[Opening DATA section]

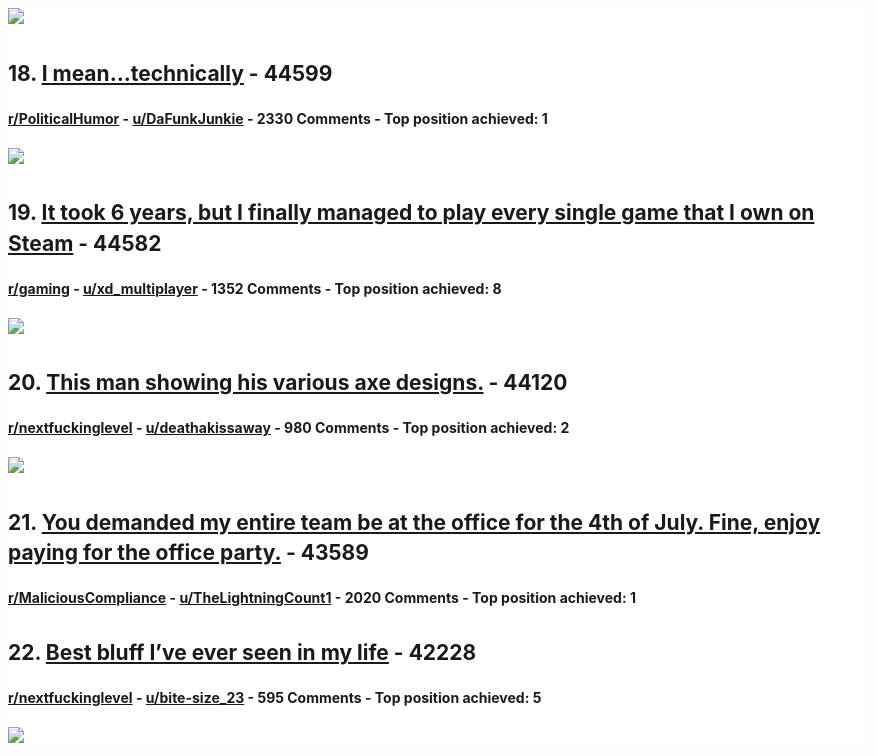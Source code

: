 <a href="https://v.redd.it/0mcl10r3gy991"><img src="https://b.thumbs.redditmedia.com/JHxMLlANgtf8Hj9yfx9Z1HFlsko5aG82ikRmhlHWp4w.jpg"></img></a>

## 18. [I mean…technically](http://reddit.com/r/PoliticalHumor/comments/vsocs3/i_meantechnically/) - 44599
#### [r/PoliticalHumor](http://reddit.com/r/PoliticalHumor) - [u/DaFunkJunkie](http://reddit.com/u/DaFunkJunkie) - 2330 Comments - Top position achieved: 1

<a href="https://i.redd.it/7akmedegbz991.jpg"><img src="https://b.thumbs.redditmedia.com/3W7WAEZvJG70supzvS8ngZANER6T7rEFO4PKVSDL1mU.jpg"></img></a>

## 19. [It took 6 years, but I finally managed to play every single game that I own on Steam](http://reddit.com/r/gaming/comments/vspc37/it_took_6_years_but_i_finally_managed_to_play/) - 44582
#### [r/gaming](http://reddit.com/r/gaming) - [u/xd_multiplayer](http://reddit.com/u/xd_multiplayer) - 1352 Comments - Top position achieved: 8

<a href="https://i.redd.it/mkypkrq13y991.png"><img src="https://a.thumbs.redditmedia.com/1SuwNfWpYbxCDJq0G6e_WaIn5wO43G-2FWJND79qCm4.jpg"></img></a>

## 20. [This man showing his various axe designs.](http://reddit.com/r/nextfuckinglevel/comments/vt32wp/this_man_showing_his_various_axe_designs/) - 44120
#### [r/nextfuckinglevel](http://reddit.com/r/nextfuckinglevel) - [u/deathakissaway](http://reddit.com/u/deathakissaway) - 980 Comments - Top position achieved: 2

<a href="https://v.redd.it/4wzbh5j1k2a91"><img src="https://b.thumbs.redditmedia.com/L_FNxoaUwprOdwm50HBmuI7aqNH6d4S4tVdlZx8Z6sc.jpg"></img></a>

## 21. [You demanded my entire team be at the office for the 4th of July. Fine, enjoy paying for the office party.](http://reddit.com/r/MaliciousCompliance/comments/vsuaqu/you_demanded_my_entire_team_be_at_the_office_for/) - 43589
#### [r/MaliciousCompliance](http://reddit.com/r/MaliciousCompliance) - [u/TheLightningCount1](http://reddit.com/u/TheLightningCount1) - 2020 Comments - Top position achieved: 1

## 22. [Best bluff I’ve ever seen in my life](http://reddit.com/r/nextfuckinglevel/comments/vsm2ym/best_bluff_ive_ever_seen_in_my_life/) - 42228
#### [r/nextfuckinglevel](http://reddit.com/r/nextfuckinglevel) - [u/bite-size_23](http://reddit.com/u/bite-size_23) - 595 Comments - Top position achieved: 5

<a href="https://v.redd.it/v8mnja095x991"><img src="https://b.thumbs.redditmedia.com/uspWTm30bmnf_PALR57Mrs29b5oCBIcLgrarfT-8N9g.jpg"></img></a>
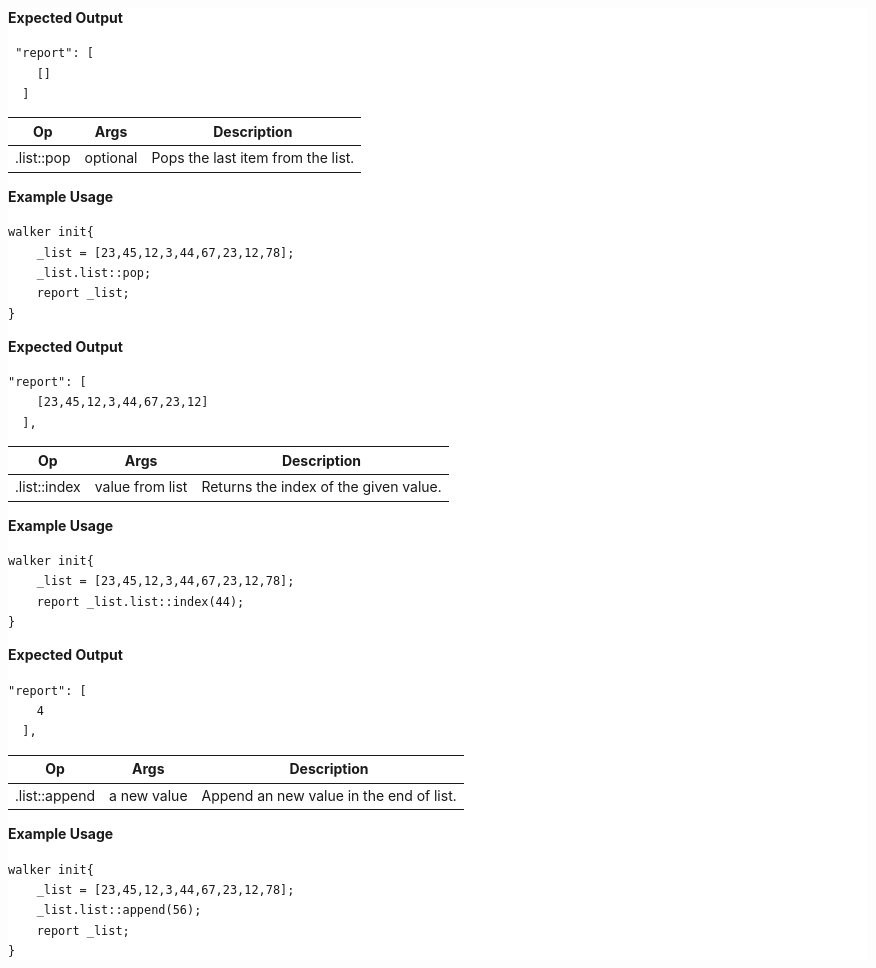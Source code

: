 **Expected Output**
```
 "report": [
    []
  ]
```

| Op         | Args     | Description                       |
| ---------- | -------- | --------------------------------- |
| .list::pop | optional | Pops the last item from the list. |

**Example Usage**
```
walker init{
    _list = [23,45,12,3,44,67,23,12,78];
    _list.list::pop;
    report _list;
}
```
**Expected Output**
```
"report": [
    [23,45,12,3,44,67,23,12]
  ],
```

| Op           | Args            | Description                           |
| ------------ | --------------- | ------------------------------------- |
| .list::index | value from list | Returns the index of the given value. |

**Example Usage**
```
walker init{
    _list = [23,45,12,3,44,67,23,12,78];
    report _list.list::index(44);
}
```

**Expected Output**
```
"report": [
    4
  ],
```

| Op            | Args        | Description                             |
| ------------- | ----------- | --------------------------------------- |
| .list::append | a new value | Append an new value in the end of list. |

**Example Usage**
```
walker init{
    _list = [23,45,12,3,44,67,23,12,78];
    _list.list::append(56);
    report _list;
}
```
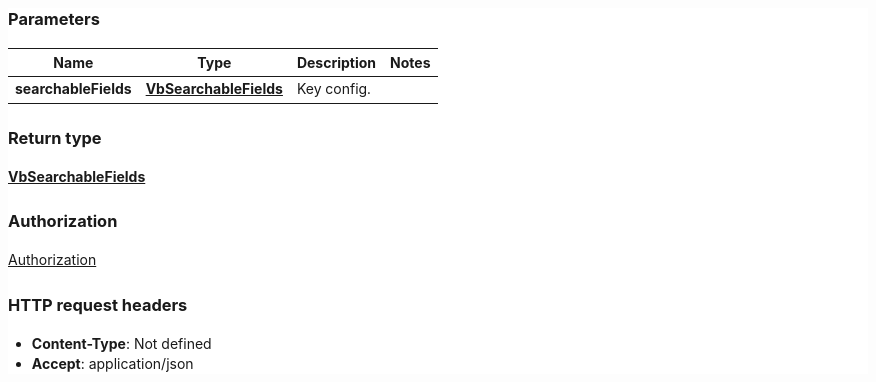 ### Parameters

Name | Type | Description  | Notes
------------- | ------------- | ------------- | -------------
 **searchableFields** | [**VbSearchableFields**](VbSearchableFields.md)| Key config. |

### Return type

[**VbSearchableFields**](VbSearchableFields.md)

### Authorization

[Authorization](../README.md#Authorization)

### HTTP request headers

 - **Content-Type**: Not defined
 - **Accept**: application/json

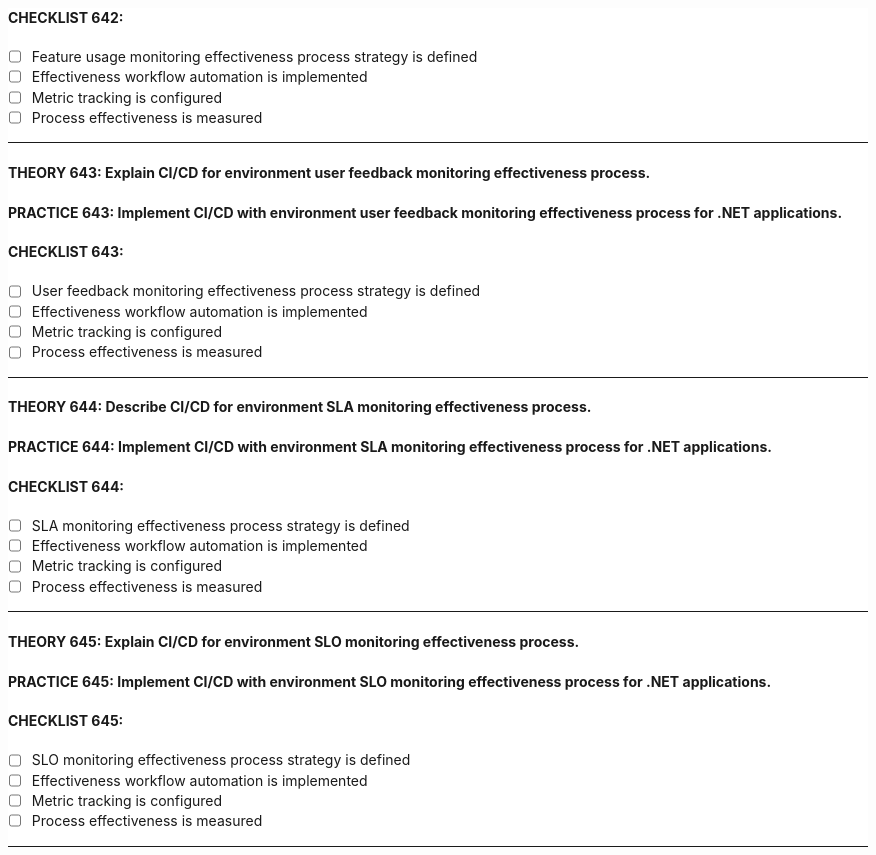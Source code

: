 #### CHECKLIST 642:

- [ ] Feature usage monitoring effectiveness process strategy is defined
- [ ] Effectiveness workflow automation is implemented
- [ ] Metric tracking is configured
- [ ] Process effectiveness is measured

---

#### THEORY 643: Explain CI/CD for environment user feedback monitoring effectiveness process.

#### PRACTICE 643: Implement CI/CD with environment user feedback monitoring effectiveness process for .NET applications.

#### CHECKLIST 643:

- [ ] User feedback monitoring effectiveness process strategy is defined
- [ ] Effectiveness workflow automation is implemented
- [ ] Metric tracking is configured
- [ ] Process effectiveness is measured

---

#### THEORY 644: Describe CI/CD for environment SLA monitoring effectiveness process.

#### PRACTICE 644: Implement CI/CD with environment SLA monitoring effectiveness process for .NET applications.

#### CHECKLIST 644:

- [ ] SLA monitoring effectiveness process strategy is defined
- [ ] Effectiveness workflow automation is implemented
- [ ] Metric tracking is configured
- [ ] Process effectiveness is measured

---

#### THEORY 645: Explain CI/CD for environment SLO monitoring effectiveness process.

#### PRACTICE 645: Implement CI/CD with environment SLO monitoring effectiveness process for .NET applications.

#### CHECKLIST 645:

- [ ] SLO monitoring effectiveness process strategy is defined
- [ ] Effectiveness workflow automation is implemented
- [ ] Metric tracking is configured
- [ ] Process effectiveness is measured

---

[Closing DATA section]

EXERCISE DIRECTIONS
Go through the records and show every line with the string "monitoring" in it.

YOUR RESPONSE
- [ ] Feature usage monitoring effectiveness process strategy is defined
#### THEORY 643: Explain CI/CD for environment user feedback monitoring effectiveness process.
#### PRACTICE 643: Implement CI/CD with environment user feedback monitoring effectiveness process for .NET applications.
- [ ] User feedback monitoring effectiveness process strategy is defined
#### THEORY 644: Describe CI/CD for environment SLA monitoring effectiveness process.
#### PRACTICE 644: Implement CI/CD with environment SLA monitoring effectiveness process for .NET applications.
- [ ] SLA monitoring effectiveness process strategy is defined
#### THEORY 645: Explain CI/CD for environment SLO monitoring effectiveness process.
#### PRACTICE 645: Implement CI/CD with environment SLO monitoring effectiveness process for .NET applications.
- [ ] SLO monitoring effectiveness process strategy is defined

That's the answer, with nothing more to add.